For $n\in \Bbb{Z}_{\ge 0}$, the map $$a\mapsto (1+x^n)^a=\sum_{k\ge 0} x^{nk} {a\choose k},\qquad\Bbb{Z}_3\to\Bbb{Z}_3[[x]]^\times$$ is well-defined as $a\mapsto {a\choose k},\Bbb{Z}_{\ge 0}\to \Bbb{Z}_{\ge 0}$ is an integer valued polynomial which is thus 3-adically continuous.

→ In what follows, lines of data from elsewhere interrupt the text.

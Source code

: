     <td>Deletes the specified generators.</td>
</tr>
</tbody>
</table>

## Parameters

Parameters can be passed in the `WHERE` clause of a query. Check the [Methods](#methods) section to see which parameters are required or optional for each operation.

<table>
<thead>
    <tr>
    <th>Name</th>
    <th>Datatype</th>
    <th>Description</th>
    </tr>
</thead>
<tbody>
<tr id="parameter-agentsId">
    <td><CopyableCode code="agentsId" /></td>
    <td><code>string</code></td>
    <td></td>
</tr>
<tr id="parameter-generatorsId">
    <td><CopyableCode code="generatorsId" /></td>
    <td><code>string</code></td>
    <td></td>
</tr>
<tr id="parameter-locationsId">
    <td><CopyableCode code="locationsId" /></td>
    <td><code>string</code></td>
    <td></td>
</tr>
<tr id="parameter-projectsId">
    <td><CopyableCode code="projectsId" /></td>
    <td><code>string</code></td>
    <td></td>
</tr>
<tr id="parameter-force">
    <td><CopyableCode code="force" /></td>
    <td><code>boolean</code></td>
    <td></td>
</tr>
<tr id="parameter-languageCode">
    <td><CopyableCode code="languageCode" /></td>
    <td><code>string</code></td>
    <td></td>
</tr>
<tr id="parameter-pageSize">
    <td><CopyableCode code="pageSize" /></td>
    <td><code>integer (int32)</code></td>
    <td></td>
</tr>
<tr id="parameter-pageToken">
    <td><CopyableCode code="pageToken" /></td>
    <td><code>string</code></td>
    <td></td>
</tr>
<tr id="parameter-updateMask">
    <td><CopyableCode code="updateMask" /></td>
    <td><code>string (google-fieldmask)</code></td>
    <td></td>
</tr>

If $f=1+ax^n+O(x^{n+1})$ then $f= (1+x^n)^a g$ with $g=1+O(x^{n+1})$,
Whence for $h\in \Bbb{Z}_3[[x]]^\times$ there is a unique $u\in \Bbb{Z}_3^\times$ and a unique sequence $a_n$ such that $$h=u\prod_{n\ge 1} (1+x^n)^{a_n}$$
Where the convergence is in the topology on $\Bbb{Z}_3[[x]]^\times$ inherited from the discrete valuation on $\Bbb{Q}_3[[x]]$. With the product topology on $\Bbb{Z}_3^\times \times \prod_{n\ge 1} (1+x^n)^{\Bbb{Z}_3}$ we get that as topological groups $$\Bbb{Z}_3[[x]]^\times = \Bbb{Z}_3^\times \times \prod_{n\ge 1} (1+x^n)^{\Bbb{Z}_3}$$ Of course we can replace $1+x^n$ by $1+u_n x^n+ r_n x^{n+1} $ for any sequence of $u_n\in \Bbb{Z}_3^\times,r_n\in \Bbb{Z}_3[[x]]$.